ABOUT THIS TASK → Pick out all lines with the word "vector" from the records that follow.

[[ INPUT DATA, beginning ]]

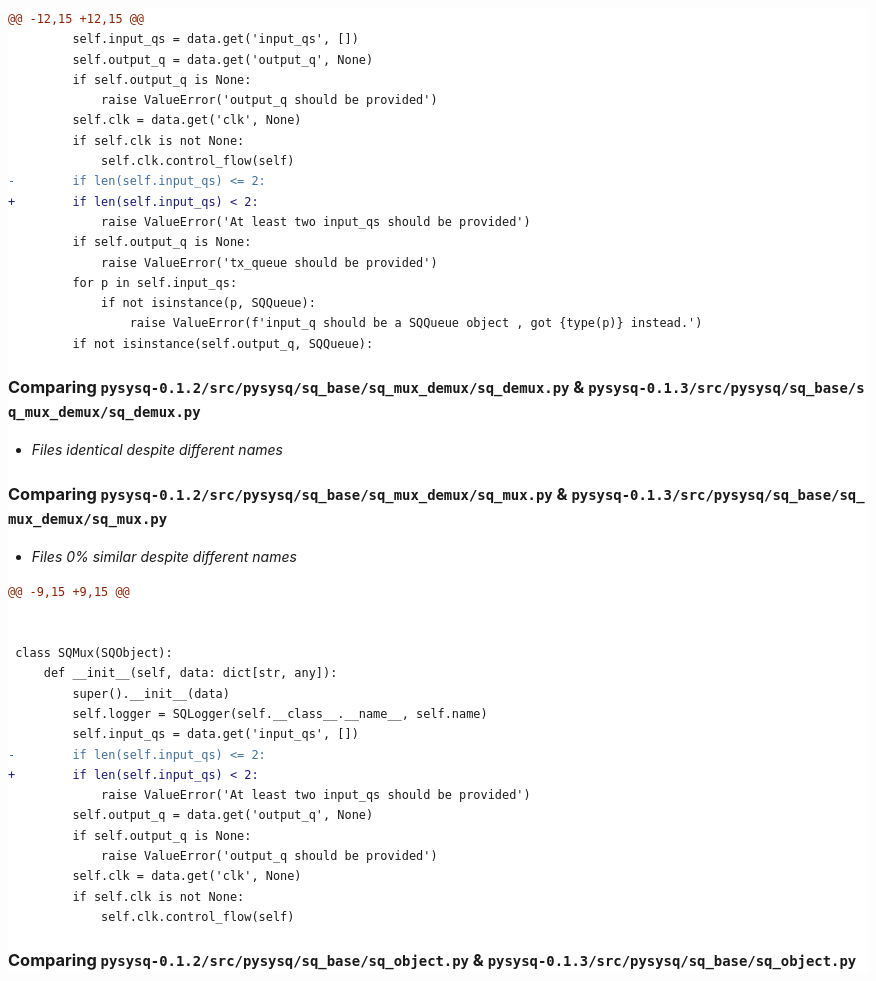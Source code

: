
 ```diff
@@ -12,15 +12,15 @@
         self.input_qs = data.get('input_qs', [])
         self.output_q = data.get('output_q', None)
         if self.output_q is None:
             raise ValueError('output_q should be provided')
         self.clk = data.get('clk', None)
         if self.clk is not None:
             self.clk.control_flow(self)
-        if len(self.input_qs) <= 2:
+        if len(self.input_qs) < 2:
             raise ValueError('At least two input_qs should be provided')
         if self.output_q is None:
             raise ValueError('tx_queue should be provided')
         for p in self.input_qs:
             if not isinstance(p, SQQueue):
                 raise ValueError(f'input_q should be a SQQueue object , got {type(p)} instead.')
         if not isinstance(self.output_q, SQQueue):
```

### Comparing `pysysq-0.1.2/src/pysysq/sq_base/sq_mux_demux/sq_demux.py` & `pysysq-0.1.3/src/pysysq/sq_base/sq_mux_demux/sq_demux.py`

 * *Files identical despite different names*

### Comparing `pysysq-0.1.2/src/pysysq/sq_base/sq_mux_demux/sq_mux.py` & `pysysq-0.1.3/src/pysysq/sq_base/sq_mux_demux/sq_mux.py`

 * *Files 0% similar despite different names*

```diff
@@ -9,15 +9,15 @@
 
 
 class SQMux(SQObject):
     def __init__(self, data: dict[str, any]):
         super().__init__(data)
         self.logger = SQLogger(self.__class__.__name__, self.name)
         self.input_qs = data.get('input_qs', [])
-        if len(self.input_qs) <= 2:
+        if len(self.input_qs) < 2:
             raise ValueError('At least two input_qs should be provided')
         self.output_q = data.get('output_q', None)
         if self.output_q is None:
             raise ValueError('output_q should be provided')
         self.clk = data.get('clk', None)
         if self.clk is not None:
             self.clk.control_flow(self)
```

### Comparing `pysysq-0.1.2/src/pysysq/sq_base/sq_object.py` & `pysysq-0.1.3/src/pysysq/sq_base/sq_object.py`
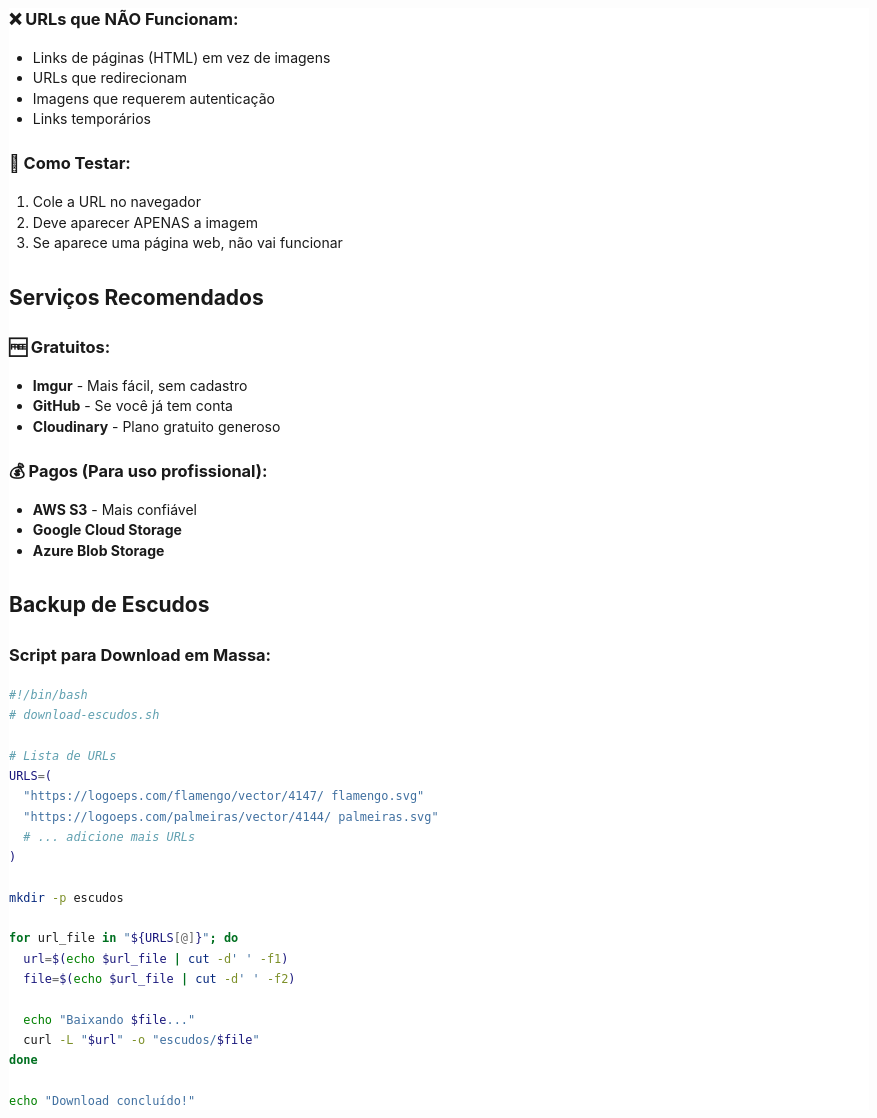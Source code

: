 ### ❌ URLs que NÃO Funcionam:
- Links de páginas (HTML) em vez de imagens
- URLs que redirecionam
- Imagens que requerem autenticação
- Links temporários

### 🔧 Como Testar:
1. Cole a URL no navegador
2. Deve aparecer APENAS a imagem
3. Se aparece uma página web, não vai funcionar

## Serviços Recomendados

### 🆓 Gratuitos:
- **Imgur** - Mais fácil, sem cadastro
- **GitHub** - Se você já tem conta
- **Cloudinary** - Plano gratuito generoso

### 💰 Pagos (Para uso profissional):
- **AWS S3** - Mais confiável
- **Google Cloud Storage**
- **Azure Blob Storage**

## Backup de Escudos

### Script para Download em Massa:
```bash
#!/bin/bash
# download-escudos.sh

# Lista de URLs
URLS=(
  "https://logoeps.com/flamengo/vector/4147/ flamengo.svg"
  "https://logoeps.com/palmeiras/vector/4144/ palmeiras.svg"
  # ... adicione mais URLs
)

mkdir -p escudos

for url_file in "${URLS[@]}"; do
  url=$(echo $url_file | cut -d' ' -f1)
  file=$(echo $url_file | cut -d' ' -f2)
  
  echo "Baixando $file..."
  curl -L "$url" -o "escudos/$file"
done

echo "Download concluído!"
```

[[ INPUT DATA, end ]]

OUTPUT OF THE EXERCISE →
  "https://logoeps.com/flamengo/vector/4147/ flamengo.svg"
  "https://logoeps.com/palmeiras/vector/4144/ palmeiras.svg"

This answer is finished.